# What needs to be done
Report how many lines of the following entries include the string "through"; respond with the number alone.

Stored entries:
=== Begin Enclosure ===

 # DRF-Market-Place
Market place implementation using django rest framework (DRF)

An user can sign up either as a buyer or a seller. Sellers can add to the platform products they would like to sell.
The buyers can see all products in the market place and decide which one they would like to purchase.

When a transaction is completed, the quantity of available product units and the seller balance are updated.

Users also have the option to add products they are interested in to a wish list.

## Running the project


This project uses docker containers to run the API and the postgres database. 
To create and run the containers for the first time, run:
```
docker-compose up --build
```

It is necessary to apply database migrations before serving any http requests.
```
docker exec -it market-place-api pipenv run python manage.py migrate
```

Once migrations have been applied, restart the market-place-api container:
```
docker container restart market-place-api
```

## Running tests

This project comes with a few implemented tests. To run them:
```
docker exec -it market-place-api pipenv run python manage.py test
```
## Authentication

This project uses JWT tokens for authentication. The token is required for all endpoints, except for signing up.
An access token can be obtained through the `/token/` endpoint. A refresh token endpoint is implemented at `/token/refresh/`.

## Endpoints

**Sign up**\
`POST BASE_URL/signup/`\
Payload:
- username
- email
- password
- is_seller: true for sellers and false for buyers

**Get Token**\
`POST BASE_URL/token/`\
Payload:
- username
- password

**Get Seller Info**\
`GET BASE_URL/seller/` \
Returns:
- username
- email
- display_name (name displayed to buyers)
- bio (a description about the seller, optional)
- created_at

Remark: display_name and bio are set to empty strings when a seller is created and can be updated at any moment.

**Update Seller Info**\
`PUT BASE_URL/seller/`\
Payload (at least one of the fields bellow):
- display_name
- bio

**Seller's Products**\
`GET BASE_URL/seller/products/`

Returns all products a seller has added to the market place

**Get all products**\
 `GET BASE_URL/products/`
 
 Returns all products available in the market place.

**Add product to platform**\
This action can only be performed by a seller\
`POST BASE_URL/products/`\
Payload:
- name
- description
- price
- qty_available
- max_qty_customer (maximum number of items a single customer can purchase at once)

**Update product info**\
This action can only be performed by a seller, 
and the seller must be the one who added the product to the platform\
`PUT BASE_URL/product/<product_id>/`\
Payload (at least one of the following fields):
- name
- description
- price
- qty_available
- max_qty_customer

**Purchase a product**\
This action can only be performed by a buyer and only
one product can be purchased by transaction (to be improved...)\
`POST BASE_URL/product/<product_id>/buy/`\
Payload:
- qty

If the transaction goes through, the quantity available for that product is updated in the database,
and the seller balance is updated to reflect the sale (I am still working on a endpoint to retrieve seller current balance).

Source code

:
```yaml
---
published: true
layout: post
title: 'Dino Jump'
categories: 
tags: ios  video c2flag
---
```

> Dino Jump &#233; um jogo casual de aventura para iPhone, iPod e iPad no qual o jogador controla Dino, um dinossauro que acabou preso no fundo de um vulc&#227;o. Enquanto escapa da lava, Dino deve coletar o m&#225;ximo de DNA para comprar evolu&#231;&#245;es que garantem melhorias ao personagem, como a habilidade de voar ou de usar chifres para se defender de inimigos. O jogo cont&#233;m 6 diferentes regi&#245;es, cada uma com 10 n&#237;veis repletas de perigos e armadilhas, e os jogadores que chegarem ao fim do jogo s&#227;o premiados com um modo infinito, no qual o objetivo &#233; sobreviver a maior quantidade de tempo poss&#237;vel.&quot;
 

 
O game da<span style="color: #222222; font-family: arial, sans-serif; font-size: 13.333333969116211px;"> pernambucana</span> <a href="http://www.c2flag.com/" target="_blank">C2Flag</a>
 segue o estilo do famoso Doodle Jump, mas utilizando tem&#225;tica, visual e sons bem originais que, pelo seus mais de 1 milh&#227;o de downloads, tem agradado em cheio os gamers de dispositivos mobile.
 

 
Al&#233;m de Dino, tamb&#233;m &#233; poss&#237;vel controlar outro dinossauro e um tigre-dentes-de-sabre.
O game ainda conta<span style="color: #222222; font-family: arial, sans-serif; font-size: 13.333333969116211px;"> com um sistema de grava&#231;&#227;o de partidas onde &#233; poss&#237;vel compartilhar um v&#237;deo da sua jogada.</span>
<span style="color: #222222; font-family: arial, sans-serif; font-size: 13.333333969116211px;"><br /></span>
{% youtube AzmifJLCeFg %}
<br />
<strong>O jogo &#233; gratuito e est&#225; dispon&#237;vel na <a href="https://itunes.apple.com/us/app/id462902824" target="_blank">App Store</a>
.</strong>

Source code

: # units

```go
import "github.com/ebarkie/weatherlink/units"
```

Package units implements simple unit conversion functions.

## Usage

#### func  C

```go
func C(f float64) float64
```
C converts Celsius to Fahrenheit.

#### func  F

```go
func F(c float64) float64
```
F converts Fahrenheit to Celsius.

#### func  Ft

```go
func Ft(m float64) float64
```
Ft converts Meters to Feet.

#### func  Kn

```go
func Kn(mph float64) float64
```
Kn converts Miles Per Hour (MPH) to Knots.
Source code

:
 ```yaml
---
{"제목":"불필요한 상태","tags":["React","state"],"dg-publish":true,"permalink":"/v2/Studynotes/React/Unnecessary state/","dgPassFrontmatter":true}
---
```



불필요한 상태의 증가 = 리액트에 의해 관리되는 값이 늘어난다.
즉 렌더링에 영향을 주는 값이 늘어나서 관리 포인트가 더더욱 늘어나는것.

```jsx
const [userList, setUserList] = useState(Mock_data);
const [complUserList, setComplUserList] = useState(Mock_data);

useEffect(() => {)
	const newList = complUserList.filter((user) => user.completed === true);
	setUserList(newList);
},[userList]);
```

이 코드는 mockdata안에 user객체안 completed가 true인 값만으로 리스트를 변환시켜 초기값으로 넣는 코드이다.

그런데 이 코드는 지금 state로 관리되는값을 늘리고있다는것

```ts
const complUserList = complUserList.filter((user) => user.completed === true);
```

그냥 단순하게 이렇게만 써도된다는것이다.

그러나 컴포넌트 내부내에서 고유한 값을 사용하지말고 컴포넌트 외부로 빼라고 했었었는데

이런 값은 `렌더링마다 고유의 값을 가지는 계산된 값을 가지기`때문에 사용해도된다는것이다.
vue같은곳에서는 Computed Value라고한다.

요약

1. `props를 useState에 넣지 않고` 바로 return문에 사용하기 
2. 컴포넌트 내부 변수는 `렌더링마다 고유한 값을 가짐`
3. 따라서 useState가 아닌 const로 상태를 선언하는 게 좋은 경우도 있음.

=== End Enclosure ===

# Response to this exercise
2